Points to Remember: Rational Numbers | Mathematics (Maths) Class 8

Key Points:

 I. The positive integers are 1, 2, 3, 4, …, i.e. the positive integers are the same as natural numbers.
 II. The negative integers are …, –4, –3, –2, –1.
 III. The greatest negative integer is –1, and the smallest positive integer is 1.
 IV. ‘0’ is neither positive nor negative. It is greater than every negative integer and smaller than every positive integer.
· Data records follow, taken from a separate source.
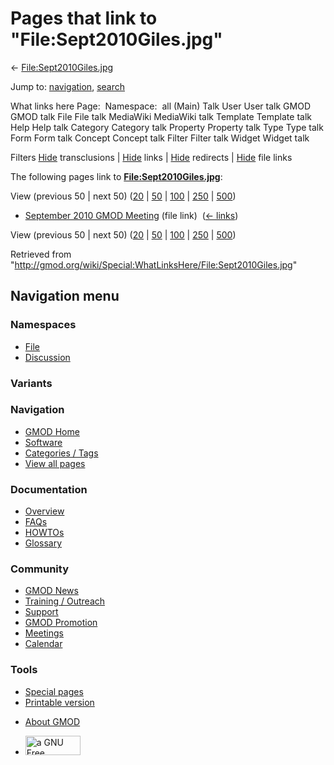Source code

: <div id="mw-page-base" class="noprint">

</div>

<div id="mw-head-base" class="noprint">

</div>

<div id="content" class="mw-body" role="main">

<span id="top"></span>

<div id="mw-js-message" style="display:none;">

</div>



# <span dir="auto">Pages that link to "File:Sept2010Giles.jpg"</span>

<div id="bodyContent">

<div id="contentSub">

←
[File:Sept2010Giles.jpg](/wiki/File:Sept2010Giles.jpg "File:Sept2010Giles.jpg")

</div>

<div id="jump-to-nav" class="mw-jump">

Jump to: [navigation](#mw-navigation), [search](#p-search)

</div>

<div id="mw-content-text">

What links here Page:  Namespace:  all (Main) Talk User User talk GMOD
GMOD talk File File talk MediaWiki MediaWiki talk Template Template talk
Help Help talk Category Category talk Property Property talk Type Type
talk Form Form talk Concept Concept talk Filter Filter talk Widget
Widget talk

Filters
[Hide](/mediawiki/index.php?title=Special:WhatLinksHere/File:Sept2010Giles.jpg&hidetrans=1 "Special:WhatLinksHere/File:Sept2010Giles.jpg")
transclusions \|
[Hide](/mediawiki/index.php?title=Special:WhatLinksHere/File:Sept2010Giles.jpg&hidelinks=1 "Special:WhatLinksHere/File:Sept2010Giles.jpg")
links \|
[Hide](/mediawiki/index.php?title=Special:WhatLinksHere/File:Sept2010Giles.jpg&hideredirs=1 "Special:WhatLinksHere/File:Sept2010Giles.jpg")
redirects \|
[Hide](/mediawiki/index.php?title=Special:WhatLinksHere/File:Sept2010Giles.jpg&hideimages=1 "Special:WhatLinksHere/File:Sept2010Giles.jpg")
file links

The following pages link to
**[File:Sept2010Giles.jpg](/wiki/File:Sept2010Giles.jpg "File:Sept2010Giles.jpg")**:

View (previous 50 \| next 50)
([20](/mediawiki/index.php?title=Special:WhatLinksHere/File:Sept2010Giles.jpg&limit=20 "Special:WhatLinksHere/File:Sept2010Giles.jpg")
\|
[50](/mediawiki/index.php?title=Special:WhatLinksHere/File:Sept2010Giles.jpg&limit=50 "Special:WhatLinksHere/File:Sept2010Giles.jpg")
\|
[100](/mediawiki/index.php?title=Special:WhatLinksHere/File:Sept2010Giles.jpg&limit=100 "Special:WhatLinksHere/File:Sept2010Giles.jpg")
\|
[250](/mediawiki/index.php?title=Special:WhatLinksHere/File:Sept2010Giles.jpg&limit=250 "Special:WhatLinksHere/File:Sept2010Giles.jpg")
\|
[500](/mediawiki/index.php?title=Special:WhatLinksHere/File:Sept2010Giles.jpg&limit=500 "Special:WhatLinksHere/File:Sept2010Giles.jpg"))

- [September 2010 GMOD
  Meeting](/wiki/September_2010_GMOD_Meeting "September 2010 GMOD Meeting")
  (file link) ‎ <span class="mw-whatlinkshere-tools">([←
  links](/mediawiki/index.php?title=Special:WhatLinksHere&target=September+2010+GMOD+Meeting "Special:WhatLinksHere"))</span>

View (previous 50 \| next 50)
([20](/mediawiki/index.php?title=Special:WhatLinksHere/File:Sept2010Giles.jpg&limit=20 "Special:WhatLinksHere/File:Sept2010Giles.jpg")
\|
[50](/mediawiki/index.php?title=Special:WhatLinksHere/File:Sept2010Giles.jpg&limit=50 "Special:WhatLinksHere/File:Sept2010Giles.jpg")
\|
[100](/mediawiki/index.php?title=Special:WhatLinksHere/File:Sept2010Giles.jpg&limit=100 "Special:WhatLinksHere/File:Sept2010Giles.jpg")
\|
[250](/mediawiki/index.php?title=Special:WhatLinksHere/File:Sept2010Giles.jpg&limit=250 "Special:WhatLinksHere/File:Sept2010Giles.jpg")
\|
[500](/mediawiki/index.php?title=Special:WhatLinksHere/File:Sept2010Giles.jpg&limit=500 "Special:WhatLinksHere/File:Sept2010Giles.jpg"))

</div>

<div class="printfooter">

Retrieved from
"<http://gmod.org/wiki/Special:WhatLinksHere/File:Sept2010Giles.jpg>"

</div>

<div id="catlinks" class="catlinks catlinks-allhidden">

</div>

<div class="visualClear">

</div>

</div>

</div>

<div id="mw-navigation">

## Navigation menu

<div id="mw-head">



<div id="left-navigation">

<div id="p-namespaces" class="vectorTabs" role="navigation"
aria-labelledby="p-namespaces-label">

### Namespaces

- <span id="ca-nstab-image"><a href="/wiki/File:Sept2010Giles.jpg" accesskey="c"
  title="View the file page [c]">File</a></span>
- <span id="ca-talk"><a
  href="/mediawiki/index.php?title=File_talk:Sept2010Giles.jpg&amp;action=edit&amp;redlink=1"
  accesskey="t"
  title="Discussion about the content page [t]">Discussion</a></span>

</div>

<div id="p-variants" class="vectorMenu emptyPortlet" role="navigation"
aria-labelledby="p-variants-label">

### 

### Variants[](#)

<div class="menu">

</div>

</div>

</div>

<div id="right-navigation">





</div>



</div>

</div>

</div>

<div id="mw-panel">

<div id="p-logo" role="banner">

<a href="/wiki/Main_Page"
style="background-image: url(http://gmod.org/images/GMOD-cogs.png);"
title="Visit the main page"></a>

</div>

<div id="p-Navigation" class="portal" role="navigation"
aria-labelledby="p-Navigation-label">

### Navigation

<div class="body">

- <span id="n-GMOD-Home">[GMOD Home](/wiki/Main_Page)</span>
- <span id="n-Software">[Software](/wiki/GMOD_Components)</span>
- <span id="n-Categories-.2F-Tags">[Categories /
  Tags](/wiki/Categories)</span>
- <span id="n-View-all-pages">[View all
  pages](/wiki/Special:AllPages)</span>

</div>

</div>

<div id="p-Documentation" class="portal" role="navigation"
aria-labelledby="p-Documentation-label">

### Documentation

<div class="body">

- <span id="n-Overview">[Overview](/wiki/Overview)</span>
- <span id="n-FAQs">[FAQs](/wiki/Category:FAQ)</span>
- <span id="n-HOWTOs">[HOWTOs](/wiki/Category:HOWTO)</span>
- <span id="n-Glossary">[Glossary](/wiki/Glossary)</span>

</div>

</div>

<div id="p-Community" class="portal" role="navigation"
aria-labelledby="p-Community-label">

### Community

<div class="body">

- <span id="n-GMOD-News">[GMOD News](/wiki/GMOD_News)</span>
- <span id="n-Training-.2F-Outreach">[Training /
  Outreach](/wiki/Training_and_Outreach)</span>
- <span id="n-Support">[Support](/wiki/Support)</span>
- <span id="n-GMOD-Promotion">[GMOD
  Promotion](/wiki/GMOD_Promotion)</span>
- <span id="n-Meetings">[Meetings](/wiki/Meetings)</span>
- <span id="n-Calendar">[Calendar](/wiki/Calendar)</span>

</div>

</div>

<div id="p-tb" class="portal" role="navigation"
aria-labelledby="p-tb-label">

### Tools

<div class="body">

- <span id="t-specialpages"><a href="/wiki/Special:SpecialPages" accesskey="q"
  title="A list of all special pages [q]">Special pages</a></span>
- <span id="t-print"><a
  href="/mediawiki/index.php?title=Special:WhatLinksHere/File:Sept2010Giles.jpg&amp;printable=yes"
  rel="alternate" accesskey="p"
  title="Printable version of this page [p]">Printable version</a></span>

</div>

</div>

</div>

</div>

<div id="footer" role="contentinfo">

- <span id="footer-places-about">[About
  GMOD](/wiki/GMOD:About "GMOD:About")</span>

<!-- -->

- <span id="footer-copyrightico">[<img src="http://www.gnu.org/graphics/gfdl-logo-small.png" width="88"
  height="31" alt="a GNU Free Documentation License" />](http://www.gnu.org/licenses/fdl-1.3.html)</span>




</div>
  • Rational Numbers: The numbers which can be expressed as the ratio of integers are known as rational numbers. The examples of rational numbers will be 1/4, 2/7, - 3/10, 34/7, etc.                    On solving equations like 3x + 5 = 0, we get the solution as x = -5/3. The solution -5/3 is neither a natural number or whole number or integer.
    This leads us to the collection of Rational Numbers. These are the numbers that can be expressed in x/y form; where y ≠ 0.
  • Properties of Rational Numbers: Rational numbers, expressed as fractions, possess key properties. They exhibit proprties such as closure, commutative and associative under basic arithmetic operations.
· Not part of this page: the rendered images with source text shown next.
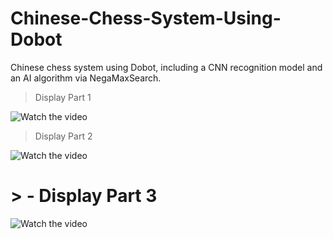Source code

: # Chinese-Chess-System-Using-Dobot

Chinese chess system using Dobot, including a CNN recognition model and an AI algorithm via NegaMaxSearch.

> Display Part 1

![Watch the video](https://github.com/KevinKeson/Chinese-Chess-System-Using-Dobot/blob/master/Display_1.gif)

> Display Part 2

![Watch the video](https://github.com/KevinKeson/Chinese-Chess-System-Using-Dobot/blob/master/Display_2.gif)

# > - Display Part 3

![Watch the video](https://github.com/KevinKeson/Chinese-Chess-System-Using-Dobot/blob/master/Display_3.gif)
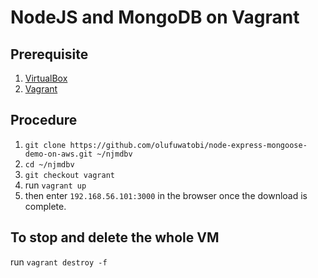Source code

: # NodeJS and MongoDB on Vagrant

## Prerequisite
1. [VirtualBox](https://www.virtualbox.org/) 
2. [Vagrant](https://www.vagrantup.com/downloads.html) 

## Procedure
1. `git clone https://github.com/olufuwatobi/node-express-mongoose-demo-on-aws.git ~/njmdbv`
2. `cd ~/njmdbv`
3. `git checkout vagrant`
4. run `vagrant up`
5. then enter `192.168.56.101:3000` in the browser once the download is complete.

## To stop and delete the whole VM
run `vagrant destroy -f`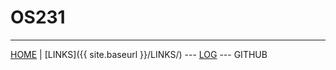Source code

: # OS231
---------------------------
[HOME](https://dhiwarya.github.io/os231/) | [LINKS]({{ site.baseurl }}/LINKS/) --- [LOG](https://github.com/dhiwarya/os231/blob/master/TXT/mylog.txt) --- GITHUB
Let us discuss these properties of Rational numbers.

(i) Closure Property: When any operation is performed between two or more rational numbers and their result is also a rational number then we say that the rational numbers follow the closure property for that operation. 

Operation

Numbers

Remark

Addition

(a) 5/3 + 3/2 = 19/6 (Rational No);
(b) 7/3 +(– 5/2) = -1/6 (Rational No);
……

We can observe that addition of two rational numbers x and y, i.e. x + y is always a rational number.
Hence, rational numbers are closed under addition.

Subtraction

(a) 5/3 - 3/2 = 1/6 (Rational No);
(b) -7/3 – 5/2 = -29/6 (Rational No);
……

We can observe that subtraction of two rational numbers x and y, i.e. x - y is always a rational number.
Hence, rational numbers are closed under subtraction.

Multiplication

(a) 5/ 3 × 3/2 = 5/2 (Rational No);

(b) -2/7 × 14/5 = -4/5 (Rational No);
……

We can observe that multiplication of two rational numbers x and y, i.e. x × y is always a rational number.
Hence, rational numbers are closed under multiplication.

Division

(a) 5/3 ÷ 3/2 = 10/9 (Rational No);
(b) 12/3 ÷ 0 = ∞ (Not a rational no);

…..

We can observe that division of two rational numbers x and y, i.e. x ÷ y is not always a rational number.
Hence, rational numbers are not closed under division.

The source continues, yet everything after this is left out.